**Data**
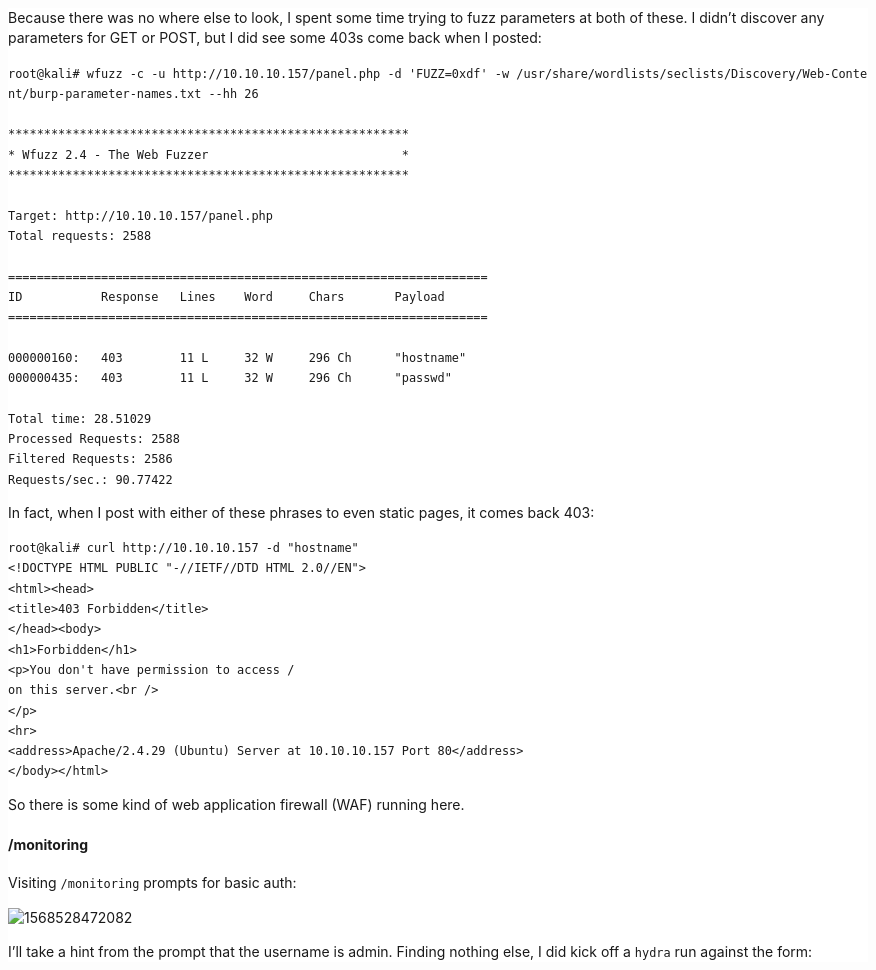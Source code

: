 
Because there was no where else to look, I spent some time trying to fuzz
parameters at both of these. I didn’t discover any parameters for GET or POST,
but I did see some 403s come back when I posted:

    
    
    root@kali# wfuzz -c -u http://10.10.10.157/panel.php -d 'FUZZ=0xdf' -w /usr/share/wordlists/seclists/Discovery/Web-Content/burp-parameter-names.txt --hh 26
    
    ********************************************************
    * Wfuzz 2.4 - The Web Fuzzer                           *
    ********************************************************
    
    Target: http://10.10.10.157/panel.php
    Total requests: 2588
    
    ===================================================================
    ID           Response   Lines    Word     Chars       Payload
    ===================================================================
    
    000000160:   403        11 L     32 W     296 Ch      "hostname"
    000000435:   403        11 L     32 W     296 Ch      "passwd"
    
    Total time: 28.51029
    Processed Requests: 2588
    Filtered Requests: 2586
    Requests/sec.: 90.77422
    

In fact, when I post with either of these phrases to even static pages, it
comes back 403:

    
    
    root@kali# curl http://10.10.10.157 -d "hostname"
    <!DOCTYPE HTML PUBLIC "-//IETF//DTD HTML 2.0//EN">
    <html><head>
    <title>403 Forbidden</title>
    </head><body>
    <h1>Forbidden</h1>
    <p>You don't have permission to access /
    on this server.<br />
    </p>
    <hr>
    <address>Apache/2.4.29 (Ubuntu) Server at 10.10.10.157 Port 80</address>
    </body></html>
    

So there is some kind of web application firewall (WAF) running here.

#### /monitoring

Visiting `/monitoring` prompts for basic auth:

![1568528472082](https://0xdfimages.gitlab.io/img/1568528472082.png)

I’ll take a hint from the prompt that the username is admin. Finding nothing
else, I did kick off a `hydra` run against the form:

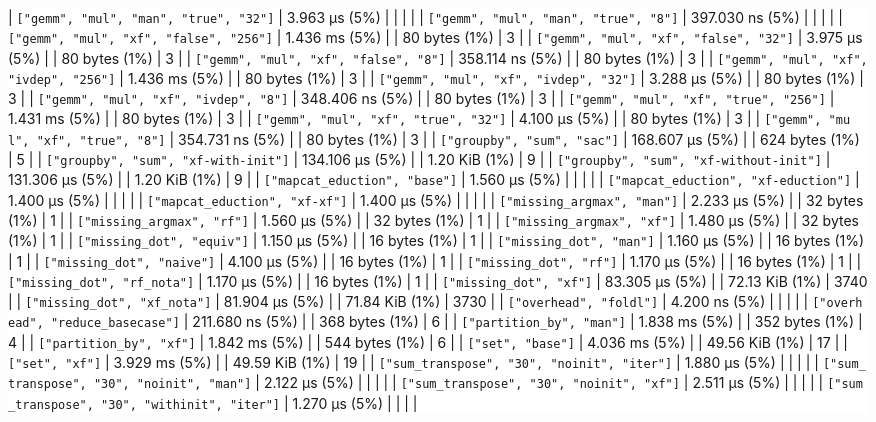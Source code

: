 | `["gemm", "mul", "man", "true", "32"]`                         |   3.963 μs (5%) |         |                 |             |
| `["gemm", "mul", "man", "true", "8"]`                          | 397.030 ns (5%) |         |                 |             |
| `["gemm", "mul", "xf", "false", "256"]`                        |   1.436 ms (5%) |         |   80 bytes (1%) |           3 |
| `["gemm", "mul", "xf", "false", "32"]`                         |   3.975 μs (5%) |         |   80 bytes (1%) |           3 |
| `["gemm", "mul", "xf", "false", "8"]`                          | 358.114 ns (5%) |         |   80 bytes (1%) |           3 |
| `["gemm", "mul", "xf", "ivdep", "256"]`                        |   1.436 ms (5%) |         |   80 bytes (1%) |           3 |
| `["gemm", "mul", "xf", "ivdep", "32"]`                         |   3.288 μs (5%) |         |   80 bytes (1%) |           3 |
| `["gemm", "mul", "xf", "ivdep", "8"]`                          | 348.406 ns (5%) |         |   80 bytes (1%) |           3 |
| `["gemm", "mul", "xf", "true", "256"]`                         |   1.431 ms (5%) |         |   80 bytes (1%) |           3 |
| `["gemm", "mul", "xf", "true", "32"]`                          |   4.100 μs (5%) |         |   80 bytes (1%) |           3 |
| `["gemm", "mul", "xf", "true", "8"]`                           | 354.731 ns (5%) |         |   80 bytes (1%) |           3 |
| `["groupby", "sum", "sac"]`                                    | 168.607 μs (5%) |         |  624 bytes (1%) |           5 |
| `["groupby", "sum", "xf-with-init"]`                           | 134.106 μs (5%) |         |   1.20 KiB (1%) |           9 |
| `["groupby", "sum", "xf-without-init"]`                        | 131.306 μs (5%) |         |   1.20 KiB (1%) |           9 |
| `["mapcat_eduction", "base"]`                                  |   1.560 μs (5%) |         |                 |             |
| `["mapcat_eduction", "xf-eduction"]`                           |   1.400 μs (5%) |         |                 |             |
| `["mapcat_eduction", "xf-xf"]`                                 |   1.400 μs (5%) |         |                 |             |
| `["missing_argmax", "man"]`                                    |   2.233 μs (5%) |         |   32 bytes (1%) |           1 |
| `["missing_argmax", "rf"]`                                     |   1.560 μs (5%) |         |   32 bytes (1%) |           1 |
| `["missing_argmax", "xf"]`                                     |   1.480 μs (5%) |         |   32 bytes (1%) |           1 |
| `["missing_dot", "equiv"]`                                     |   1.150 μs (5%) |         |   16 bytes (1%) |           1 |
| `["missing_dot", "man"]`                                       |   1.160 μs (5%) |         |   16 bytes (1%) |           1 |
| `["missing_dot", "naive"]`                                     |   4.100 μs (5%) |         |   16 bytes (1%) |           1 |
| `["missing_dot", "rf"]`                                        |   1.170 μs (5%) |         |   16 bytes (1%) |           1 |
| `["missing_dot", "rf_nota"]`                                   |   1.170 μs (5%) |         |   16 bytes (1%) |           1 |
| `["missing_dot", "xf"]`                                        |  83.305 μs (5%) |         |  72.13 KiB (1%) |        3740 |
| `["missing_dot", "xf_nota"]`                                   |  81.904 μs (5%) |         |  71.84 KiB (1%) |        3730 |
| `["overhead", "foldl"]`                                        |   4.200 ns (5%) |         |                 |             |
| `["overhead", "reduce_basecase"]`                              | 211.680 ns (5%) |         |  368 bytes (1%) |           6 |
| `["partition_by", "man"]`                                      |   1.838 ms (5%) |         |  352 bytes (1%) |           4 |
| `["partition_by", "xf"]`                                       |   1.842 ms (5%) |         |  544 bytes (1%) |           6 |
| `["set", "base"]`                                              |   4.036 ms (5%) |         |  49.56 KiB (1%) |          17 |
| `["set", "xf"]`                                                |   3.929 ms (5%) |         |  49.59 KiB (1%) |          19 |
| `["sum_transpose", "30", "noinit", "iter"]`                    |   1.880 μs (5%) |         |                 |             |
| `["sum_transpose", "30", "noinit", "man"]`                     |   2.122 μs (5%) |         |                 |             |
| `["sum_transpose", "30", "noinit", "xf"]`                      |   2.511 μs (5%) |         |                 |             |
| `["sum_transpose", "30", "withinit", "iter"]`                  |   1.270 μs (5%) |         |                 |             |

**Work instruction**
Copy each line of the data that includes the word "false".

**The answer**
| `["gemm", "mul", "xf", "false", "256"]`                        |   1.436 ms (5%) |         |   80 bytes (1%) |           3 |
| `["gemm", "mul", "xf", "false", "32"]`                         |   3.975 μs (5%) |         |   80 bytes (1%) |           3 |
| `["gemm", "mul", "xf", "false", "8"]`                          | 358.114 ns (5%) |         |   80 bytes (1%) |           3 |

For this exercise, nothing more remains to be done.